Uno de los ejemplos más luminosos y, aún hoy, fascinantes de “hablar con el corazón” está representado en San Francisco de Sales, doctor de la Iglesia.
Intelecto brillante, escritor fecundo, teólogo de gran profundidad, Francisco de Sales fue obispo de Ginebra al inicio del siglo XVII, en años difíciles, marcados por encendidas disputas con los calvinistas. Su actitud apacible, su humanidad, su disposición a dialogar pacientemente con todos, especialmente con quien lo contradecía, lo convirtieron en un testigo extraordinario del amor misericordioso de Dios.
Juan Bosco era un extrovertido. Le encantaba conocer a los demás, establecer una relación con ellos, llegar a lo más profundo, a lo más hondo de su persona. Las artes y el juego se convirtieron así para él en medios importantes para tener un público fiel y educar a sus amigos.

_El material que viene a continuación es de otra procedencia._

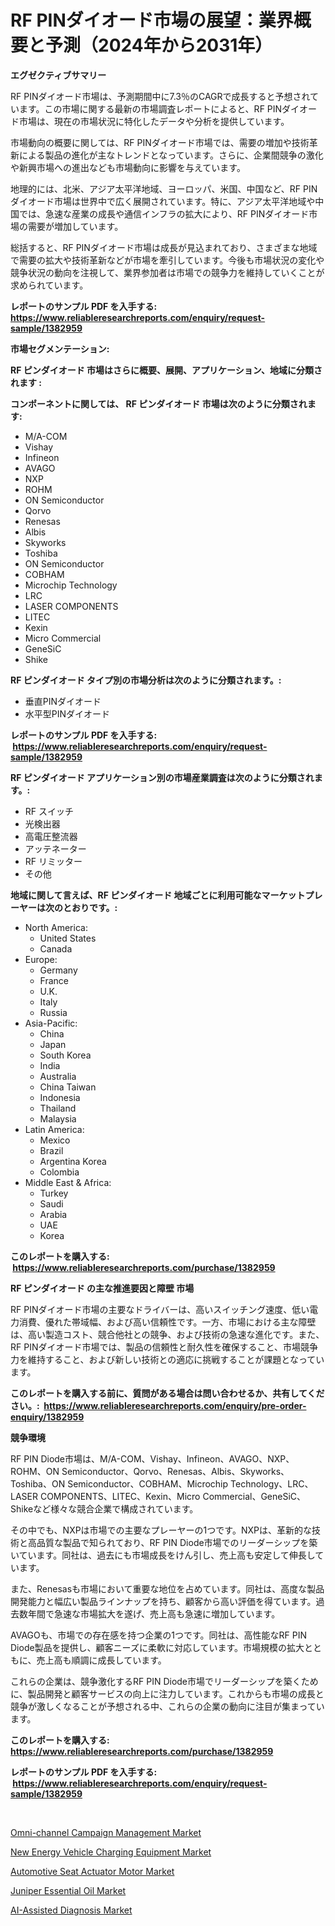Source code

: <p><h1>RF PINダイオード市場の展望：業界概要と予測（2024年から2031年）</h1></p><p><strong>エグゼクティブサマリー</strong></p>
<p><p>RF PINダイオード市場は、予測期間中に7.3％のCAGRで成長すると予想されています。この市場に関する最新の市場調査レポートによると、RF PINダイオード市場は、現在の市場状況に特化したデータや分析を提供しています。</p><p>市場動向の概要に関しては、RF PINダイオード市場では、需要の増加や技術革新による製品の進化が主なトレンドとなっています。さらに、企業間競争の激化や新興市場への進出なども市場動向に影響を与えています。</p><p>地理的には、北米、アジア太平洋地域、ヨーロッパ、米国、中国など、RF PINダイオード市場は世界中で広く展開されています。特に、アジア太平洋地域や中国では、急速な産業の成長や通信インフラの拡大により、RF PINダイオード市場の需要が増加しています。</p><p>総括すると、RF PINダイオード市場は成長が見込まれており、さまざまな地域で需要の拡大や技術革新などが市場を牽引しています。今後も市場状況の変化や競争状況の動向を注視して、業界参加者は市場での競争力を維持していくことが求められています。</p></p>
<p><strong>レポートのサンプル PDF を入手する: <a href="https://www.reliableresearchreports.com/enquiry/request-sample/1382959">https://www.reliableresearchreports.com/enquiry/request-sample/1382959</a></strong></p>
<p><strong>市場セグメンテーション:</strong></p>
<p><strong> RF ピンダイオード 市場はさらに概要、展開、アプリケーション、地域に分類されます :</strong></p>
<p><strong>コンポーネントに関しては、 RF ピンダイオード 市場は次のように分類されます: &nbsp;</strong></p>
<p><ul><li>M/A-COM</li><li>Vishay</li><li>Infineon</li><li>AVAGO</li><li>NXP</li><li>ROHM</li><li>ON Semiconductor</li><li>Qorvo</li><li>Renesas</li><li>Albis</li><li>Skyworks</li><li>Toshiba</li><li>ON Semiconductor</li><li>COBHAM</li><li>Microchip Technology</li><li>LRC</li><li>LASER COMPONENTS</li><li>LITEC</li><li>Kexin</li><li>Micro Commercial</li><li>GeneSiC</li><li>Shike</li></ul></p>
<p><strong> RF ピンダイオード タイプ別の市場分析は次のように分類されます。:</strong></p>
<p><ul><li>垂直PINダイオード</li><li>水平型PINダイオード</li></ul></p>
<p><strong>レポートのサンプル PDF を入手する: &nbsp;<a href="https://www.reliableresearchreports.com/enquiry/request-sample/1382959">https://www.reliableresearchreports.com/enquiry/request-sample/1382959</a></strong></p>
<p><strong> RF ピンダイオード アプリケーション別の市場産業調査は次のように分類されます。:</strong></p>
<p><ul><li>RF スイッチ</li><li>光検出器</li><li>高電圧整流器</li><li>アッテネーター</li><li>RF リミッター</li><li>その他</li></ul></p>
<p><strong>地域に関して言えば、RF ピンダイオード 地域ごとに利用可能なマーケットプレーヤーは次のとおりです。:</strong></p>
<p><ul>
    <li>
        North America:
        <ul>
            <li>United States</li>
            <li>Canada</li>
        </ul>
    </li>
    <li>
        Europe:
        <ul>
            <li>Germany</li>
            <li>France</li>
            <li>U.K.</li>
            <li>Italy</li>
            <li>Russia</li>
        </ul>
    </li>
    <li>
        Asia-Pacific:
        <ul>
            <li>China</li>
            <li>Japan</li>
            <li>South Korea</li>
            <li>India</li>
            <li>Australia</li>
            <li>China Taiwan</li>
            <li>Indonesia</li>
            <li>Thailand</li>
            <li>Malaysia</li>
        </ul>
    </li>
    <li>
        Latin America:
        <ul>
            <li>Mexico</li>
            <li>Brazil</li>
            <li>Argentina Korea</li>
            <li>Colombia</li>
        </ul>
    </li>
    <li>
        Middle East & Africa:
        <ul>
            <li>Turkey</li>
            <li>Saudi</li>
            <li>Arabia</li>
            <li>UAE</li>
            <li>Korea</li>
        </ul>
    </li>
    </ul></p>
<p><strong>このレポートを購入する: &nbsp;<a href="https://www.reliableresearchreports.com/purchase/1382959">https://www.reliableresearchreports.com/purchase/1382959</a></strong></p>
<p><strong>RF ピンダイオード の主な推進要因と障壁 市場</strong></p>
<p><p>RF PINダイオード市場の主要なドライバーは、高いスイッチング速度、低い電力消費、優れた帯域幅、および高い信頼性です。一方、市場における主な障壁は、高い製造コスト、競合他社との競争、および技術の急速な進化です。また、RF PINダイオード市場では、製品の信頼性と耐久性を確保すること、市場競争力を維持すること、および新しい技術との適応に挑戦することが課題となっています。</p></p>
<p><strong>このレポートを購入する前に、質問がある場合は問い合わせるか、共有してください。:&nbsp; <a href="https://www.reliableresearchreports.com/enquiry/pre-order-enquiry/1382959">https://www.reliableresearchreports.com/enquiry/pre-order-enquiry/1382959</a></strong></p>
<p><strong>競争環境</strong></p>
<p><p>RF PIN Diode市場は、M/A-COM、Vishay、Infineon、AVAGO、NXP、ROHM、ON Semiconductor、Qorvo、Renesas、Albis、Skyworks、Toshiba、ON Semiconductor、COBHAM、Microchip Technology、LRC、LASER COMPONENTS、LITEC、Kexin、Micro Commercial、GeneSiC、Shikeなど様々な競合企業で構成されています。</p><p>その中でも、NXPは市場での主要なプレーヤーの1つです。NXPは、革新的な技術と高品質な製品で知られており、RF PIN Diode市場でのリーダーシップを築いています。同社は、過去にも市場成長をけん引し、売上高も安定して伸長しています。</p><p>また、Renesasも市場において重要な地位を占めています。同社は、高度な製品開発能力と幅広い製品ラインナップを持ち、顧客から高い評価を得ています。過去数年間で急速な市場拡大を遂げ、売上高も急速に増加しています。</p><p>AVAGOも、市場での存在感を持つ企業の1つです。同社は、高性能なRF PIN Diode製品を提供し、顧客ニーズに柔軟に対応しています。市場規模の拡大とともに、売上高も順調に成長しています。</p><p>これらの企業は、競争激化するRF PIN Diode市場でリーダーシップを築くために、製品開発と顧客サービスの向上に注力しています。これからも市場の成長と競争が激しくなることが予想される中、これらの企業の動向に注目が集まっています。</p></p>
<p><strong>このレポートを購入する: &nbsp; <a href="https://www.reliableresearchreports.com/purchase/1382959">https://www.reliableresearchreports.com/purchase/1382959</a></strong></p>
<p><strong>レポートのサンプル PDF を入手する: &nbsp;<a href="https://www.reliableresearchreports.com/enquiry/request-sample/1382959">https://www.reliableresearchreports.com/enquiry/request-sample/1382959</a></strong><strong></strong></p>
<p>&nbsp;</p>
<p><p><a href="https://github.com/Sinjinluong3e0awx2m195k76/Market-Research-Report-List-1/blob/main/omni-channel-campaign-management-market.md">Omni-channel Campaign Management Market</a></p><p><a href="https://view.publitas.com/reportprime-1/new-energy-vehicle-charging-equipment-market-size-reflecting-a-forecast-till-2031-market-by-type-by-application-and-by-geography/">New Energy Vehicle Charging Equipment Market</a></p><p><a href="https://view.publitas.com/reportprime-1/automotive-seat-actuator-motor-market-research-report-provides-thorough-industry-overview-which-offers-an-in-depth-analysis-of-product-trends-and-new-market-divisions/">Automotive Seat Actuator Motor Market</a></p><p><a href="https://adventurous-uranium-ef9.notion.site/Juniper-Essential-Oil-Market-Size-Market-Trends-and-Growth-Outlook-forecasted-for-period-from-2024-ac91f9a6d9184019bb3d38c4ac49090a">Juniper Essential Oil Market</a></p><p><a href="https://github.com/shotows/Market-Research-Report-List-1/blob/main/ai-assisted-diagnosis-market.md">AI-Assisted Diagnosis Market</a></p></p>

Don Bosco no escribió un tratado sobre la comunicación y la educación, y seguro que se asombraría de la terminología que utilizamos, habida cuenta de que los estudios sobre comunicación, el análisis de medios, efectos, etc., son relativamente recientes. Pero podemos hacer una lectura de su práctica educativa desde las categorías que hoy se manejan en este campo.
Hablar desde el corazón no es un gesto espontáneo. A menudo, nuestras mentes y corazones están llenos de prejuicios, miedos, ansiedades e inseguridades, y nuestra comunicación se vuelve muy cautelosa. Por un lado, los sentimientos de orgullo, envidia y egoísmo nos impiden abrir el corazón. Por otro lado, incluso las emociones amargas de ira, culpa y sentimientos de venganza no nos ayudan a reconocer los corazones de los demás. Queremos comunicar más de nosotros mismos, y muchas veces la verdad y la caridad escasean o se encuentran en menor medida. No nos comunicamos para escucharnos y entendernos.